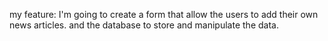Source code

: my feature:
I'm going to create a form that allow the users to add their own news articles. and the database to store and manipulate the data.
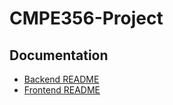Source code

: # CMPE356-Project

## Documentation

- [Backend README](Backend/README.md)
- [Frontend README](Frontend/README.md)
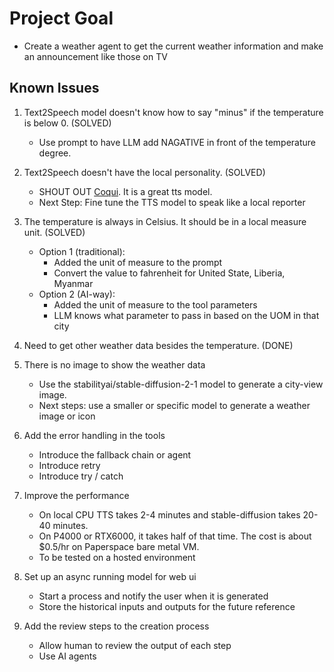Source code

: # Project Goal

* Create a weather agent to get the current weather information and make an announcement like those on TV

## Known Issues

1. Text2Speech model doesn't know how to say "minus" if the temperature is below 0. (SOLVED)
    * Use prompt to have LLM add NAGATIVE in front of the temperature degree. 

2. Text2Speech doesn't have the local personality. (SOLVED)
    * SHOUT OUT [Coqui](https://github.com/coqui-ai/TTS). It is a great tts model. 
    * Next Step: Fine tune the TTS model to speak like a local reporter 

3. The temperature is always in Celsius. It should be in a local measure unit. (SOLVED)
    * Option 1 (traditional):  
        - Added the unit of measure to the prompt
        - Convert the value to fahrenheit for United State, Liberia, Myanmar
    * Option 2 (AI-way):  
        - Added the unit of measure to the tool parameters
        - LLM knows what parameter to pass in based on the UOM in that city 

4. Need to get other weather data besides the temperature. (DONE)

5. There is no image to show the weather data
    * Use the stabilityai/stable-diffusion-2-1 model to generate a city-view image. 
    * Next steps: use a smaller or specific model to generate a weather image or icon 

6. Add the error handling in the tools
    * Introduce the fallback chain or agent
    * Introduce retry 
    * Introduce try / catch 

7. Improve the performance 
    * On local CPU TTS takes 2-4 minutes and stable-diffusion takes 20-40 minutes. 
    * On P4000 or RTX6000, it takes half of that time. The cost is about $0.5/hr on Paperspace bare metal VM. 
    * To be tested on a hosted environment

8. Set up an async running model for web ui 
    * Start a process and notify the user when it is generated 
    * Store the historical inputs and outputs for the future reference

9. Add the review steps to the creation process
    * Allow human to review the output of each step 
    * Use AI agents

● ● ● ● ●

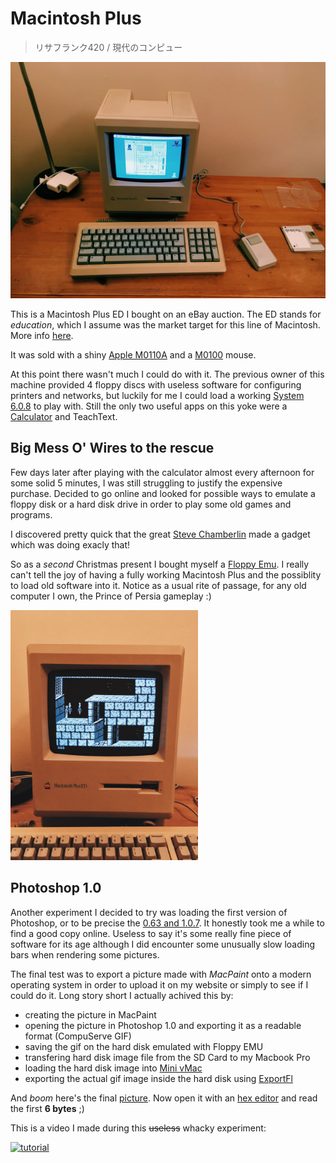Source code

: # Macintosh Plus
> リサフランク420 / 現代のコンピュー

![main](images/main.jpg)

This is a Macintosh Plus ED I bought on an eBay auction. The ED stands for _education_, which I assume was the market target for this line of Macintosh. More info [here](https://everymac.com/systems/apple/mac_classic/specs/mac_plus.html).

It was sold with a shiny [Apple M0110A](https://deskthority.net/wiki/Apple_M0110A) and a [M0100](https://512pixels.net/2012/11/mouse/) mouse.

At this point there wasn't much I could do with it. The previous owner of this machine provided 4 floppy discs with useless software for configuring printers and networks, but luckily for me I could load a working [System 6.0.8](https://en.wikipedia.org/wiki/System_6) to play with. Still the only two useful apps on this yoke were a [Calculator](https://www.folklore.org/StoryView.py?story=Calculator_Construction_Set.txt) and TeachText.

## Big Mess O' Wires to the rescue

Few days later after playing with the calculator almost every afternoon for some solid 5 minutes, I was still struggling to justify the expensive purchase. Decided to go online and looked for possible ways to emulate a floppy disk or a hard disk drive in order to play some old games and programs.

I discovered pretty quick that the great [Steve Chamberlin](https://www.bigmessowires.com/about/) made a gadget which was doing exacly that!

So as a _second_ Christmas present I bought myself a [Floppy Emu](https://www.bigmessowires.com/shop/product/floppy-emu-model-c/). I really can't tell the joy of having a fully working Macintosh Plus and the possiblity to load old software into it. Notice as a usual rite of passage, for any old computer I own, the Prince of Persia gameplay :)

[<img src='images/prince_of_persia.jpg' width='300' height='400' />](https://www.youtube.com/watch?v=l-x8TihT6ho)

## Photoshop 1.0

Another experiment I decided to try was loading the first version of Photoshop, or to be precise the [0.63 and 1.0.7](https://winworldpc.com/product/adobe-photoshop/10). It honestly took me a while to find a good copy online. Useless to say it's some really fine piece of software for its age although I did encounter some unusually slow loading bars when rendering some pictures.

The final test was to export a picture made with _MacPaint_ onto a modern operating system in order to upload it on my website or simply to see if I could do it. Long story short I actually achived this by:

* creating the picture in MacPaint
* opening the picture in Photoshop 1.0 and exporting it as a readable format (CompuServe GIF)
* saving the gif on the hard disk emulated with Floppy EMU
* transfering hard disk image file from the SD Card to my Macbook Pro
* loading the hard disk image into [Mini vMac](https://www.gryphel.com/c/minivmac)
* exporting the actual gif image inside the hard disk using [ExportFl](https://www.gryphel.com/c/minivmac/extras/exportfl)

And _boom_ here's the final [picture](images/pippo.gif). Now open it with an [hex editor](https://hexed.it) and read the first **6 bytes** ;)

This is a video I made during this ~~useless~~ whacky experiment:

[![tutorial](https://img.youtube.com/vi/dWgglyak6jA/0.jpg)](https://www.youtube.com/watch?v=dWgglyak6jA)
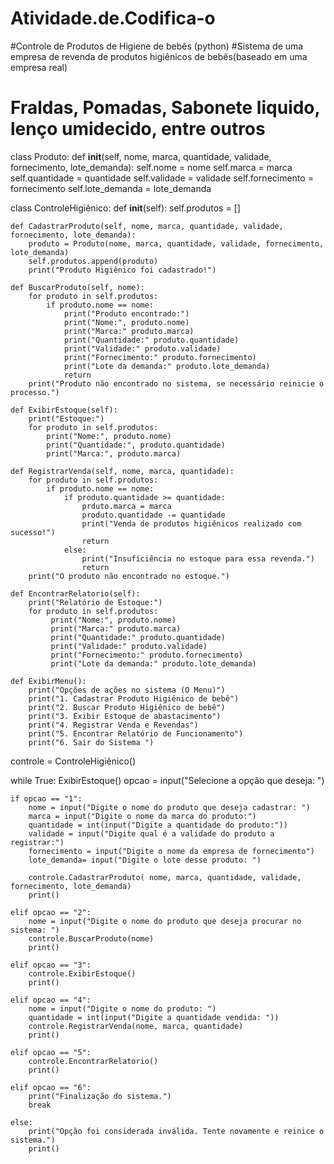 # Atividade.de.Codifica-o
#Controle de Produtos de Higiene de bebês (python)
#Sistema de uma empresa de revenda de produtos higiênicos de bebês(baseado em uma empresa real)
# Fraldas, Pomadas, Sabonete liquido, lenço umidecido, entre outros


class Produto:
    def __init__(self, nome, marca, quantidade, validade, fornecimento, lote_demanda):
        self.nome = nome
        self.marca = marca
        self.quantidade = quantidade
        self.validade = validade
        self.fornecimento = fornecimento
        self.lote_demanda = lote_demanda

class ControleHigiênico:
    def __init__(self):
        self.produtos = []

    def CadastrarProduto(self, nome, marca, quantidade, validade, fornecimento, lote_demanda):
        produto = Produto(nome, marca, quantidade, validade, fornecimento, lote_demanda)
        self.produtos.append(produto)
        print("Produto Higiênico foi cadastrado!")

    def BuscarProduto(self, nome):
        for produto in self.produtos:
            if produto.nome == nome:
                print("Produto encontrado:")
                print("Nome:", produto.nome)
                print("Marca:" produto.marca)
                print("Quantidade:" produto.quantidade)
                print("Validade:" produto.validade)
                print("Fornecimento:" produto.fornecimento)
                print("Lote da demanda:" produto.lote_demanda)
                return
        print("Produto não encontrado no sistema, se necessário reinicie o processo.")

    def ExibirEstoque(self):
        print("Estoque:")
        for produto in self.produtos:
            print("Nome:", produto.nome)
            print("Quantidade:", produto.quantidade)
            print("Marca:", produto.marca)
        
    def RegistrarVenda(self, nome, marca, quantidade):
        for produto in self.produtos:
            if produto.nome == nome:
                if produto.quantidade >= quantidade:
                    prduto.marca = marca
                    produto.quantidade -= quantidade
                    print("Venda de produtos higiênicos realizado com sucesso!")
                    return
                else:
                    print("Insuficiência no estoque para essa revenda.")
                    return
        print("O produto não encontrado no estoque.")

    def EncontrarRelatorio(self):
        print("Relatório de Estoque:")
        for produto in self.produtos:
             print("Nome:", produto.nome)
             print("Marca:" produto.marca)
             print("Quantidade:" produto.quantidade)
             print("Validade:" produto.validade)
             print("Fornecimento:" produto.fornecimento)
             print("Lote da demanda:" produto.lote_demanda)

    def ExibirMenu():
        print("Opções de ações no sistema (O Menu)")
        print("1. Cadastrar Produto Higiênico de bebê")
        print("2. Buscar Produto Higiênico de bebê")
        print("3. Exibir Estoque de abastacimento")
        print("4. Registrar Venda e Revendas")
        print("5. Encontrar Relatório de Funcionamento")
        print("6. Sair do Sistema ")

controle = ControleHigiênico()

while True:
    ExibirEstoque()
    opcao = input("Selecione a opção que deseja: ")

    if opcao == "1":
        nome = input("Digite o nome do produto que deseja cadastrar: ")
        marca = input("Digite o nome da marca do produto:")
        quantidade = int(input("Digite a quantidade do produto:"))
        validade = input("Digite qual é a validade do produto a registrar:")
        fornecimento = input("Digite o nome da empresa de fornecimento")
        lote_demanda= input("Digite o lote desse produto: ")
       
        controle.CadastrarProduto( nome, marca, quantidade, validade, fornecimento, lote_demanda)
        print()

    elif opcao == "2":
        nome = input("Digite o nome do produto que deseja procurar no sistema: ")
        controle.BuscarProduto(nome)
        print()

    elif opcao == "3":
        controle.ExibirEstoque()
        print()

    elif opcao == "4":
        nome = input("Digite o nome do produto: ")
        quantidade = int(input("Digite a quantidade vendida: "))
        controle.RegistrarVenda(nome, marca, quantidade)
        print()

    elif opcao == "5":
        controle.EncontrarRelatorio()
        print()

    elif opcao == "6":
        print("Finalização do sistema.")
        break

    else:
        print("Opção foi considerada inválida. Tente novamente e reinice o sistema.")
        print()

● ● ● ● ●

• [REQUIREMENT]
If a line of the entries holds the word "Relatório", copy it out.

• [RESULT]
        print("Relatório de Estoque:")
        print("5. Encontrar Relatório de Funcionamento")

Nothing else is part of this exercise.